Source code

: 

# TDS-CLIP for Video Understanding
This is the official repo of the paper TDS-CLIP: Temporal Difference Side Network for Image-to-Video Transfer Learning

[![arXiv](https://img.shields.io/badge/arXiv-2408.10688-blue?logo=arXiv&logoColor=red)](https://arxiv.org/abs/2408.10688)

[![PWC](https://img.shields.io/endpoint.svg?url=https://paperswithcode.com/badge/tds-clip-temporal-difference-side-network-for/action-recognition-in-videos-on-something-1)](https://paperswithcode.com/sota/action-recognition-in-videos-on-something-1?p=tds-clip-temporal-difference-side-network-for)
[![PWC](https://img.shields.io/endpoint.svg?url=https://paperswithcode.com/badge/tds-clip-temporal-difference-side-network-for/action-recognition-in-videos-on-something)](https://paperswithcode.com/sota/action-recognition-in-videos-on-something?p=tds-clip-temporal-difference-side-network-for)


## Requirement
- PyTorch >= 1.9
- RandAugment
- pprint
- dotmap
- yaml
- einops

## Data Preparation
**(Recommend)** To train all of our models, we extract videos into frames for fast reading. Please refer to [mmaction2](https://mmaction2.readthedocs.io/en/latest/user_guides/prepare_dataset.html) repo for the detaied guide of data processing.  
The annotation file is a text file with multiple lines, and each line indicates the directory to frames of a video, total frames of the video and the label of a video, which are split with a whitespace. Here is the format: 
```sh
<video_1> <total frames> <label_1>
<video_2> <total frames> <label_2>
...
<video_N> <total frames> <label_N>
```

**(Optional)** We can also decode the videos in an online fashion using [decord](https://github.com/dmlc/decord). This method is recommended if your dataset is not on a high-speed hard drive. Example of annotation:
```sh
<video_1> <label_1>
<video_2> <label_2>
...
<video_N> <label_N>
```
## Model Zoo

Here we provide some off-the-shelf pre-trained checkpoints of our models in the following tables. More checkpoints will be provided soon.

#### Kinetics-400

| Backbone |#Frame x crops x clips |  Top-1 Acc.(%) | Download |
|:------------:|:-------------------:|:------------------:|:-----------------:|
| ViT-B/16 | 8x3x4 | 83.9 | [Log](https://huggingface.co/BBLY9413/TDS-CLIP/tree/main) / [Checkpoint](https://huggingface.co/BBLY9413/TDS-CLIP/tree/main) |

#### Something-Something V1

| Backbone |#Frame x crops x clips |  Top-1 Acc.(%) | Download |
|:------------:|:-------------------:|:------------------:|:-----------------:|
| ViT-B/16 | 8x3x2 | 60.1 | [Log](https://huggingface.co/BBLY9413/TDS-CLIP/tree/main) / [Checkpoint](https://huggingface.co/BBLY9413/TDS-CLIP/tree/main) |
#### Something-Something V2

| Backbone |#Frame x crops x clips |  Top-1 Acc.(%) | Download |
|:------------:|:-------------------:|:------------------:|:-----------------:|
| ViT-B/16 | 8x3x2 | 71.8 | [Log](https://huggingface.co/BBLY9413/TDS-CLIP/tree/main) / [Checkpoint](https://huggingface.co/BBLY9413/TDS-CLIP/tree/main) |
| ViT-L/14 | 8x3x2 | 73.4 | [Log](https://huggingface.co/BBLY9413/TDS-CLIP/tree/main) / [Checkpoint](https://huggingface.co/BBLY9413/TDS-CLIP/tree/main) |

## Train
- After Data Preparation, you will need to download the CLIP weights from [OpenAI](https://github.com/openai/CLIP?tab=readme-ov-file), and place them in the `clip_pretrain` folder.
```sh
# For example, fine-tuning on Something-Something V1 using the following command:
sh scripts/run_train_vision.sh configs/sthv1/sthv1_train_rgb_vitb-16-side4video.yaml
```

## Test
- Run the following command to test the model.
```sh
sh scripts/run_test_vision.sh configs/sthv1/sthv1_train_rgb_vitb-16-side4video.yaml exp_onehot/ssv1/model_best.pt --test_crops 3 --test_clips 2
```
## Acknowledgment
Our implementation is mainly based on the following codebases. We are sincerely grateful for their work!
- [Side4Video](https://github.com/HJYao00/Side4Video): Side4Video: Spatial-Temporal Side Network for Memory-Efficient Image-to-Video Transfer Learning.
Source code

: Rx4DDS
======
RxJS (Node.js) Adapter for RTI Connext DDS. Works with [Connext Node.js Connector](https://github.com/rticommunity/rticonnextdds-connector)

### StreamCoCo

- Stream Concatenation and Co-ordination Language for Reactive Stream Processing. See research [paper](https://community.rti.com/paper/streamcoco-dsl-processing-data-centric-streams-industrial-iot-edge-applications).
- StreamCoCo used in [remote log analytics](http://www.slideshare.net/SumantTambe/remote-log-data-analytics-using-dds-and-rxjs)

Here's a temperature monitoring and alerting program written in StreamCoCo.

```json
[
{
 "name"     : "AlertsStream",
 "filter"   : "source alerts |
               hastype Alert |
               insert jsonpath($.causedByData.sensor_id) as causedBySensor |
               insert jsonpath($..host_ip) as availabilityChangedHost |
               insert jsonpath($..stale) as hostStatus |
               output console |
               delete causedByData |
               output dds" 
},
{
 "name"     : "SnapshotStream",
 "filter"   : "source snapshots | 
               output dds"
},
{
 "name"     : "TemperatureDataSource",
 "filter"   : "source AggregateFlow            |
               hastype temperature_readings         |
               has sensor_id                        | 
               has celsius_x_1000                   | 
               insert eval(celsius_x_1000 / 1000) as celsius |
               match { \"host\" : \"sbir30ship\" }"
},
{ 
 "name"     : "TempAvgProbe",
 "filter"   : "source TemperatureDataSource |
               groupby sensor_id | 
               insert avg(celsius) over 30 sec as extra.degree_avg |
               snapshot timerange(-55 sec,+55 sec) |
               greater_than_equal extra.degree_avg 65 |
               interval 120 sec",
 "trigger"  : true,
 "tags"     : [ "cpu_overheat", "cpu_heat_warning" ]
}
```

--- WORK INSTRUCTION ---
Every line of the entries above that holds "output" should be copied out.

--- ANSWER AREA ---
               output console |
               output dds" 
               output dds"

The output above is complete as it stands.